Category Archives: Ceremony

The Catholic Ceremony, Part 4

Ok, so now that we’ve gotten the actual mass out of the way, it’s time to talk about the music we chose and some traditions that you may or may not have heard of! 

The first thing you should know is that in general, the Catholic Church does not allow recorded or popular (read:  non-church) music to be played during masses.  There may be some exceptions to this rule, but for our church, this is one rule that they definitely follow.  There are several reasons for this, including the fact that the marriage celebration is NOT just the mass—it is the rehearsal, the reception, etc—where there are many opportunities to play popular music.  Makes sense, right?  The entire wedding mass is viewed as a sacrament, and to play popular music would really muddy that up.  That being said, at first, I was afraid we would feel constrained by the musical options we had to choose from…but now that we’ve chosen, I am really happy with everything we’ve picked! 

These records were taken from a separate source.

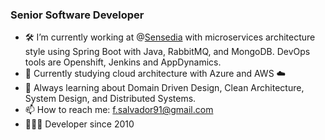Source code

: ### Senior Software Developer 
- 🛠  I’m currently working at @[Sensedia](https://www.sensedia.com.br/) with microservices architecture style using Spring Boot with Java, RabbitMQ, and MongoDB. DevOps tools are Openshift, Jenkins and AppDynamics.   
- 🌱 Currently studying cloud architecture with Azure and AWS ☁️  
- 🔭 Always learning about Domain Driven Design, Clean Architecture, System Design, and Distributed Systems. 
- 📫 How to reach me: f.salvador91@gmail.com  
- 👨🏽‍💻 Developer since 2010

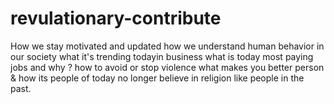 # revulationary-contribute
How we stay motivated and updated 
how we understand human behavior in our society 
what it's trending todayin business 
what is today most paying jobs and why ?
how to avoid or stop violence 
what makes you better person & how
its people of today no longer believe in religion like people in the past.
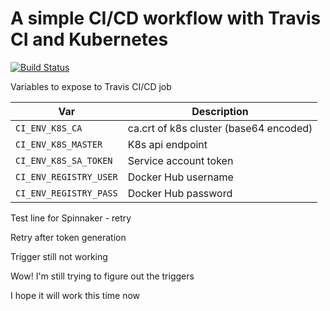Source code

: # A simple CI/CD workflow with Travis CI and Kubernetes
[![Build Status](https://travis-ci.org/junaid-ali/test-cd.svg?branch=master)](https://travis-ci.org/junaid-ali/test-cd)

Variables to expose to Travis CI/CD job

|Var                            |Description                           |
|-------------------------------|--------------------------------------|
|`CI_ENV_K8S_CA`                |ca.crt of k8s cluster (base64 encoded)|
|`CI_ENV_K8S_MASTER`            |K8s api endpoint                      |
|`CI_ENV_K8S_SA_TOKEN`          |Service account token                 |
|`CI_ENV_REGISTRY_USER`         |Docker Hub username                   |
|`CI_ENV_REGISTRY_PASS`         |Docker Hub password                   |

Test line for Spinnaker - retry

Retry after token generation

Trigger still not working

Wow! I'm still trying to figure out the triggers

I hope it will work this time now
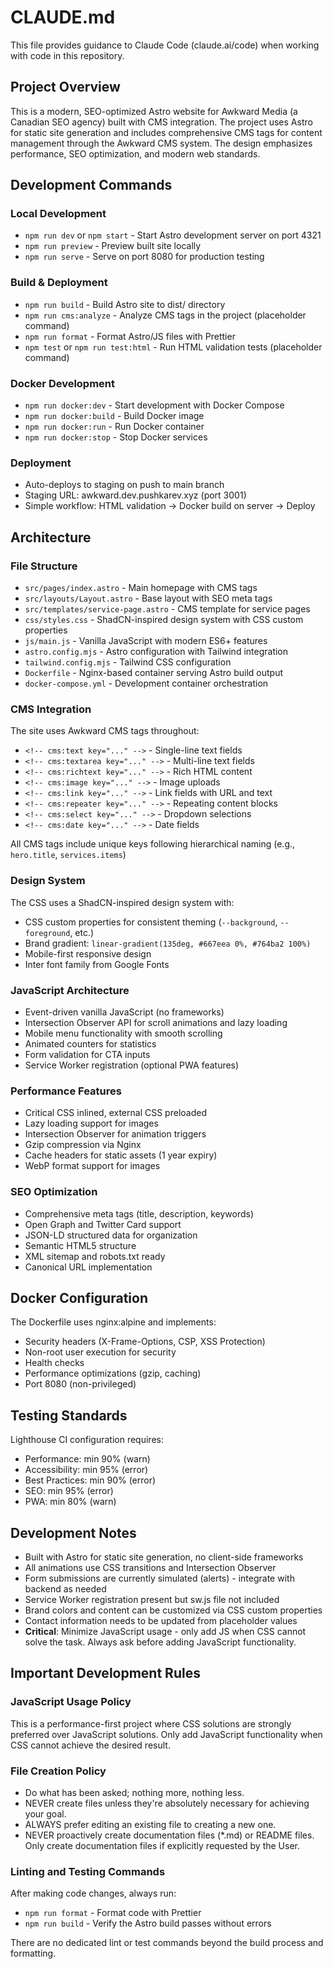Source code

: # CLAUDE.md

This file provides guidance to Claude Code (claude.ai/code) when working with code in this repository.

## Project Overview

This is a modern, SEO-optimized Astro website for Awkward Media (a Canadian SEO agency) built with CMS integration. The project uses Astro for static site generation and includes comprehensive CMS tags for content management through the Awkward CMS system. The design emphasizes performance, SEO optimization, and modern web standards.

## Development Commands

### Local Development
- `npm run dev` or `npm start` - Start Astro development server on port 4321
- `npm run preview` - Preview built site locally
- `npm run serve` - Serve on port 8080 for production testing

### Build & Deployment
- `npm run build` - Build Astro site to dist/ directory
- `npm run cms:analyze` - Analyze CMS tags in the project (placeholder command)
- `npm run format` - Format Astro/JS files with Prettier
- `npm test` or `npm run test:html` - Run HTML validation tests (placeholder command)

### Docker Development
- `npm run docker:dev` - Start development with Docker Compose
- `npm run docker:build` - Build Docker image
- `npm run docker:run` - Run Docker container
- `npm run docker:stop` - Stop Docker services

### Deployment
- Auto-deploys to staging on push to main branch
- Staging URL: awkward.dev.pushkarev.xyz (port 3001)
- Simple workflow: HTML validation → Docker build on server → Deploy

## Architecture

### File Structure
- `src/pages/index.astro` - Main homepage with CMS tags
- `src/layouts/Layout.astro` - Base layout with SEO meta tags
- `src/templates/service-page.astro` - CMS template for service pages
- `css/styles.css` - ShadCN-inspired design system with CSS custom properties
- `js/main.js` - Vanilla JavaScript with modern ES6+ features
- `astro.config.mjs` - Astro configuration with Tailwind integration
- `tailwind.config.mjs` - Tailwind CSS configuration
- `Dockerfile` - Nginx-based container serving Astro build output
- `docker-compose.yml` - Development container orchestration

### CMS Integration
The site uses Awkward CMS tags throughout:
- `<!-- cms:text key="..." -->` - Single-line text fields
- `<!-- cms:textarea key="..." -->` - Multi-line text fields  
- `<!-- cms:richtext key="..." -->` - Rich HTML content
- `<!-- cms:image key="..." -->` - Image uploads
- `<!-- cms:link key="..." -->` - Link fields with URL and text
- `<!-- cms:repeater key="..." -->` - Repeating content blocks
- `<!-- cms:select key="..." -->` - Dropdown selections
- `<!-- cms:date key="..." -->` - Date fields

All CMS tags include unique keys following hierarchical naming (e.g., `hero.title`, `services.items`)

### Design System
The CSS uses a ShadCN-inspired design system with:
- CSS custom properties for consistent theming (`--background`, `--foreground`, etc.)
- Brand gradient: `linear-gradient(135deg, #667eea 0%, #764ba2 100%)`
- Mobile-first responsive design
- Inter font family from Google Fonts

### JavaScript Architecture
- Event-driven vanilla JavaScript (no frameworks)
- Intersection Observer API for scroll animations and lazy loading
- Mobile menu functionality with smooth scrolling
- Animated counters for statistics
- Form validation for CTA inputs
- Service Worker registration (optional PWA features)

### Performance Features
- Critical CSS inlined, external CSS preloaded
- Lazy loading support for images
- Intersection Observer for animation triggers
- Gzip compression via Nginx
- Cache headers for static assets (1 year expiry)
- WebP format support for images

### SEO Optimization
- Comprehensive meta tags (title, description, keywords)
- Open Graph and Twitter Card support
- JSON-LD structured data for organization
- Semantic HTML5 structure
- XML sitemap and robots.txt ready
- Canonical URL implementation

## Docker Configuration

The Dockerfile uses nginx:alpine and implements:
- Security headers (X-Frame-Options, CSP, XSS Protection)
- Non-root user execution for security
- Health checks
- Performance optimizations (gzip, caching)
- Port 8080 (non-privileged)

## Testing Standards

Lighthouse CI configuration requires:
- Performance: min 90% (warn)
- Accessibility: min 95% (error)
- Best Practices: min 90% (error) 
- SEO: min 95% (error)
- PWA: min 80% (warn)

## Development Notes

- Built with Astro for static site generation, no client-side frameworks
- All animations use CSS transitions and Intersection Observer
- Form submissions are currently simulated (alerts) - integrate with backend as needed
- Service Worker registration present but sw.js file not included
- Brand colors and content can be customized via CSS custom properties
- Contact information needs to be updated from placeholder values
- **Critical**: Minimize JavaScript usage - only add JS when CSS cannot solve the task. Always ask before adding JavaScript functionality.

## Important Development Rules

### JavaScript Usage Policy
This is a performance-first project where CSS solutions are strongly preferred over JavaScript solutions. Only add JavaScript functionality when CSS cannot achieve the desired result.

### File Creation Policy  
- Do what has been asked; nothing more, nothing less.
- NEVER create files unless they're absolutely necessary for achieving your goal.
- ALWAYS prefer editing an existing file to creating a new one.
- NEVER proactively create documentation files (*.md) or README files. Only create documentation files if explicitly requested by the User.

### Linting and Testing Commands
After making code changes, always run:
- `npm run format` - Format code with Prettier
- `npm run build` - Verify the Astro build passes without errors

There are no dedicated lint or test commands beyond the build process and formatting.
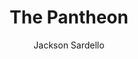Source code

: ---
layout: ../../layouts/MarkdownPostLayout.astro
title: 'The Pantheon'
pubDate: '2025-08-05'
description: 'Who is the creator of the universe?'
author: 'Jackson Sardello'
caption: 'The Pantheon are the first created beings. Omwe is their king and leader'
---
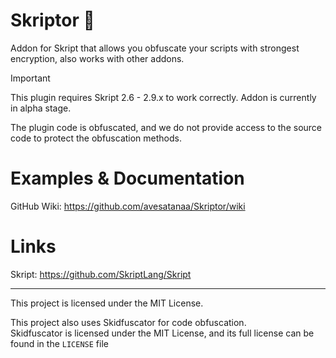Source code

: # Skriptor 🔰
Addon for Skript that allows you obfuscate your scripts with strongest encryption, also works with other addons.

> [!IMPORTANT]
> This plugin requires Skript 2.6 - 2.9.x to work correctly.
> Addon is currently in alpha stage.
> 
> The plugin code is obfuscated, and we do not provide access to the source code to protect the obfuscation methods.

# Examples & Documentation

GitHub Wiki: https://github.com/avesatanaa/Skriptor/wiki

# Links

Skript: https://github.com/SkriptLang/Skript

***

This project is licensed under the MIT License.

This project also uses Skidfuscator for code obfuscation.  
Skidfuscator is licensed under the MIT License, and its full license can be found in the `LICENSE` file
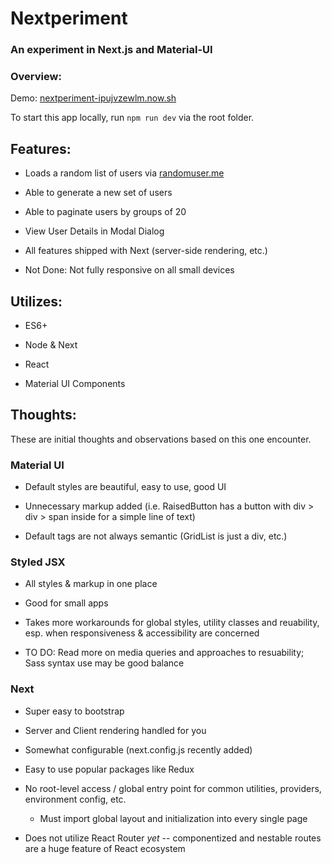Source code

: # Nextperiment

### An experiment in Next.js and Material-UI

### Overview:
Demo: [nextperiment-ipujvzewlm.now.sh](https://nextperiment-ipujvzewlm.now.sh/)

To start this app locally, run `npm run dev` via the root folder.


## Features:

- Loads a random list of users via [randomuser.me](https://randomuser.me/)

- Able to generate a new set of users

- Able to paginate users by groups of 20

- View User Details in Modal Dialog

- All features shipped with Next (server-side rendering, etc.)

- Not Done: Not fully responsive on all small devices


## Utilizes:

- ES6+

- Node & Next

- React

- Material UI Components


## Thoughts:
These are initial thoughts and observations based on this one encounter.

### Material UI
- Default styles are beautiful, easy to use, good UI

- Unnecessary markup added (i.e. RaisedButton has a button with div > div > span inside for a simple line of text)

- Default tags are not always semantic (GridList is just a div, etc.)


### Styled JSX
- All styles & markup in one place

- Good for small apps

- Takes more workarounds for global styles, utility classes and reuability, esp. when responsiveness & accessibility are concerned

- TO DO: Read more on media queries and approaches to resuability; Sass syntax use may be good balance


### Next
- Super easy to bootstrap

- Server and Client rendering handled for you

- Somewhat configurable (next.config.js recently added)

- Easy to use popular packages like Redux

- No root-level access / global entry point for common utilities, providers, environment config, etc.
    * Must import global layout and initialization into every single page

- Does not utilize React Router *yet* -- componentized and nestable routes are a huge feature of React ecosystem
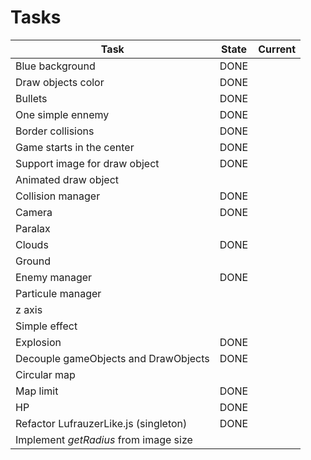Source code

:Tasks
=====

| Task													        | State | Current |
|---------------------------------------|-------|---------|
|Blue background								        | DONE  |         |
|Draw objects color	    				        | DONE  |         |
|Bullets           	    				        | DONE  |         |
|One simple ennemy 	    				        | DONE  |         |
|Border collisions 	    				        | DONE  |         |
|Game starts in the center  		        | DONE  |         |
|Support image for draw object          | DONE  |         |
|Animated draw object                   |       |         |
|Collision manager                      | DONE  |         |
|Camera                                 | DONE  |         |
|Paralax                                |       |         |
|Clouds                                 | DONE  |         |
|Ground                                 |       |         |
|Enemy manager                          | DONE  |         |
|Particule manager                      |       |         |
|z axis                                 |       |         |
|Simple effect                          |       |         |
|Explosion                              | DONE  |         |
|Decouple gameObjects and DrawObjects   | DONE  |         |
|Circular map                           |       |         |
|Map limit                              | DONE  |         |
|HP                                     | DONE  |         |
|Refactor LufrauzerLike.js (singleton)  | DONE  |         |
|Implement *getRadius* from image size  |       |         |

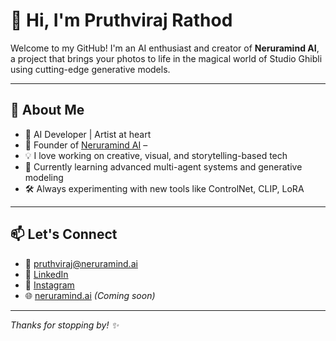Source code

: # 👋 Hi, I'm Pruthviraj Rathod

Welcome to my GitHub! I'm an AI enthusiast and creator of **Neruramind AI**, a project that brings your photos to life in the magical world of Studio Ghibli using cutting-edge generative models.

---

## 🚀 About Me

- 🤖 AI Developer | Artist at heart  
- 🌸 Founder of [Neruramind AI](https://github.com/prithvi429) –
- 💡 I love working on creative, visual, and storytelling-based tech  
- 🌱 Currently learning advanced multi-agent systems and generative modeling  
- 🛠️ Always experimenting with new tools like ControlNet, CLIP, LoRA

---


## 📫 Let's Connect

- 📧 pruthviraj@neruramind.ai  
- 💼 [LinkedIn]([https://www.linkedin.com](https://www.linkedin.com/in/rathod-pruthviraj/))
- 📸 [Instagram](https://www.instagram.com/pruthvi__429/?hl=en) 
- 🌐 [neruramind.ai](https://neruramind.ai) *(Coming soon)*  

---

_Thanks for stopping by! ✨_
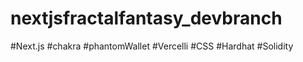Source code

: # nextjsfractalfantasy_devbranch

#Next.js
#chakra
#phantomWallet
#Vercelli
#CSS
#Hardhat
#Solidity
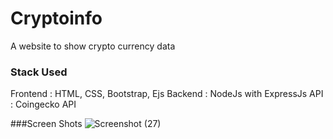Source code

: # Cryptoinfo
A website to show crypto currency data

### Stack Used 
Frontend : HTML, CSS, Bootstrap, Ejs
Backend : NodeJs with ExpressJs
API : Coingecko API

###Screen Shots
![Screenshot (27)](https://user-images.githubusercontent.com/91717130/225977961-5ca4a073-9883-4fba-ba8e-53b7d9e5b92c.png)
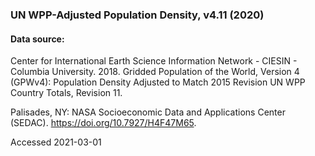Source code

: ### UN WPP-Adjusted Population Density, v4.11 (2020)

#### Data source: 
Center for International Earth Science Information Network - CIESIN - Columbia University. 2018. 
Gridded Population of the World, Version 4 (GPWv4): Population Density Adjusted to Match 2015 Revision UN WPP Country Totals, Revision 11. 

Palisades, NY: NASA Socioeconomic Data and Applications Center (SEDAC). https://doi.org/10.7927/H4F47M65. 

Accessed 2021-03-01
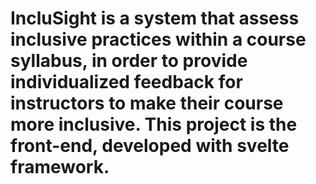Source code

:# IncluSight is a system that assess inclusive practices within a course syllabus, in order to provide individualized feedback for instructors to make their course more inclusive. This project is the front-end, developed with svelte framework. 
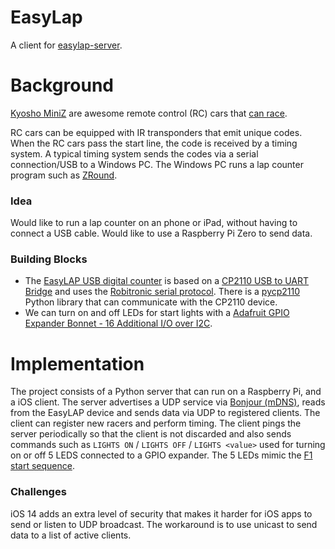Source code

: EasyLap
=======

A client for [easylap-server](https://github.com/florin-rosca-us/easylap-server).

# Background
[Kyosho MiniZ](http://kyosho.com/mini-z-info/) are awesome remote control (RC) cars that [can race](https://www.youtube.com/watch?v=bLIlTpBr_Ls).

RC cars can be equipped with IR transponders that emit unique codes. When the RC cars pass the start line, the code is received by a timing system. A typical timing system sends the codes via a serial connection/USB to a Windows PC. The Windows PC runs a lap counter program such as [ZRound](https://www.zround.com/).

### Idea
Would like to run a lap counter on an phone or iPad, without having to connect a USB cable. Would like to use a Raspberry Pi Zero to send data.

### Building Blocks
* The [EasyLAP USB digital counter](http://www.myezlap.com/store/set-with-transponders-c-114_162_166/easylap-usb-digital-lap-counter-with-transponders-p-331.html?language=en) is based on a [CP2110 USB to UART Bridge](https://www.silabs.com/interface/usb-bridges/classic/device.cp2110-f01-gm) and uses the [Robitronic serial protocol](http://www.flipsideracing.org/projects/fslapcounter/wiki/RobitronicSerial). There is a [pycp2110](https://github.com/rginda/pycp2110) Python library that can communicate with the CP2110 device.
* We can turn on and off LEDs for start lights with a [Adafruit GPIO Expander Bonnet - 16 Additional I/O over I2C](https://www.adafruit.com/product/4132).

# Implementation
The project consists of a Python server that can run on a Raspberry Pi, and a iOS client. The server advertises a UDP service via [Bonjour (mDNS)](https://en.wikipedia.org/wiki/Multicast_DNS), reads from the EasyLAP device and sends data via UDP to registered clients. The client can register new racers and perform timing. The client pings the server periodically so that the client is not discarded and also sends commands such as `LIGHTS ON` / `LIGHTS OFF` / `LIGHTS <value>` used for turning on or off 5 LEDS connected to a GPIO expander. The 5 LEDs mimic the [F1 start sequence](http://www.formula1-dictionary.net/start_sequence.html).

### Challenges
iOS 14 adds an extra level of security that makes it harder for iOS apps to send or listen to UDP broadcast. The workaround is to use unicast to send data to a list of active clients.
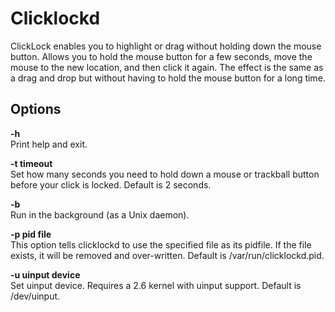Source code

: # Clicklockd

ClickLock enables you to highlight or drag without holding down the mouse 
button. Allows you to hold the mouse button for a few seconds, move 
the mouse to the new location, and then click it again. The effect is the
same as a drag and drop but without having to hold the mouse button for a 
long time.

## Options

**-h**  
Print help and exit.

**-t timeout**  
Set how many seconds you need to hold down a mouse or trackball button before your click is locked. Default is 2 seconds.

**-b**  
Run in the background (as a Unix daemon).

**-p pid file**  
This option tells clicklockd to use the specified file as its pidfile.  If the file exists, it will be removed and over-written.  Default is /var/run/clicklockd.pid.

**-u uinput device**  
Set uinput device. Requires a 2.6 kernel with uinput support. Default is /dev/uinput.


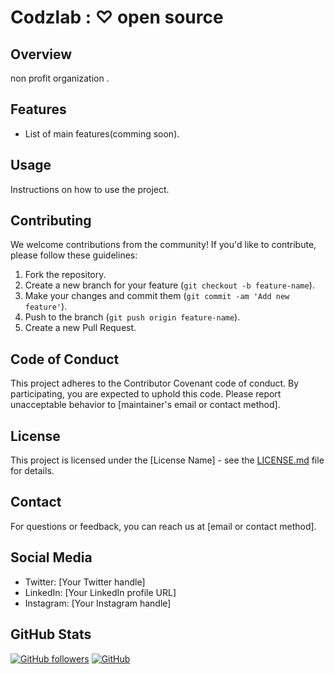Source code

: # Codzlab : ♡ open source 

## Overview
non profit organization .

## Features
- List of main features(comming soon).


## Usage
Instructions on how to use the project.

## Contributing
We welcome contributions from the community! If you'd like to contribute, please follow these guidelines:

1. Fork the repository.
2. Create a new branch for your feature (`git checkout -b feature-name`).
3. Make your changes and commit them (`git commit -am 'Add new feature'`).
4. Push to the branch (`git push origin feature-name`).
5. Create a new Pull Request.

## Code of Conduct
This project adheres to the Contributor Covenant code of conduct. By participating, you are expected to uphold this code. Please report unacceptable behavior to [maintainer's email or contact method].

## License
This project is licensed under the [License Name] - see the [LICENSE.md](LICENSE.md) file for details.

## Contact
For questions or feedback, you can reach us at [email or contact method].

## Social Media
- Twitter: [Your Twitter handle]
- LinkedIn: [Your LinkedIn profile URL]
- Instagram: [Your Instagram handle]

## GitHub Stats
[![GitHub followers](https://img.shields.io/github/followers/codzlab?style=social)](https://github.com/yourusername)
[![GitHub ](https://img.shields.io/github/repos/codzlab?style=social)](https://github.com/codzlab)


<!--

**Here are some ideas to get you started:**

🙋‍♀️ A short introduction - what is your organization all about?
🌈 Contribution guidelines - how can the community get involved?
👩‍💻 Useful resources - where can the community find your docs? Is there anything else the community should know?
🍿 Fun facts - what does your team eat for breakfast?
🧙 Remember, you can do mighty things with the power of [Markdown](https://docs.github.com/github/writing-on-github/getting-started-with-writing-and-formatting-on-github/basic-writing-and-formatting-syntax)
-->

The church provided us with a list of suggested music, and I am posting it here for you in case you need your own music ideas.  Here is what we chose:

Processional:  Prelude to a Te Deum, by Charpentier

While we’re discussing the processional, there is one thing you should know about Catholic weddings.  In the Roman Catholic rite of marriage, the music does NOT change when the bride walks in.  The ritual calls for a single liturgical procession, which means that the entire processional—groom, parents, bridesmaids, bride, etc. all walk in to the ONE song choice. 

After the processional, everyone sings a hymn.  Of course, we had to choose this one:

 

AHEM, ok…not that version (though I LOVE that movie!)  This one:

Hymn:  Joyful, Joyful

I’m not going to go through what we chose for the normal parts of Mass—it is pretty standard stuff (but if you have questions or want to know what we chose, please ask!).

For our communion song, we chose One Bread, One Body…which is one of our all-time favorite church songs. 

Communion:  One Bread, One Body by Foley

And finally, our recessional!  We chose a pretty standard wedding choice:

Recessional:  Hornpipe (Water Music)

 

Yay, I am so excited!  I really love everything we chose and think it will make for a beautiful Mass.  Now, a couple of points to note:

You’ll notice we’re not having a Unity Candle or any other unity-type ceremony.  That is because this is NOT part of the Catholic rite of marriage, something a lot of people do not know.  Your church may allow you to do one if you choose, but it is DEFINITELY not part of the rite, which is why we opted not to do it.  We want to have as authentic a mass as possible.

Another point of note for our church specifically?  We must choose our musicians from the Cathedral.  No hiring of outside musicians is allowed.  We can ask a family member or friend to sing if we really want to, but they must submit a tape that is approved by the Cathedral music director.  We must choose one organist and one cantor from the many who serve the Cathedral during regular Sunday masses. 

So, that brings my discussion of our ceremony to an end.  I hope you’ve learned a little bit more about the Catholic Ceremony along the way!

What types of music did you/are you choosing for your wedding?  Share your ideas in the comments!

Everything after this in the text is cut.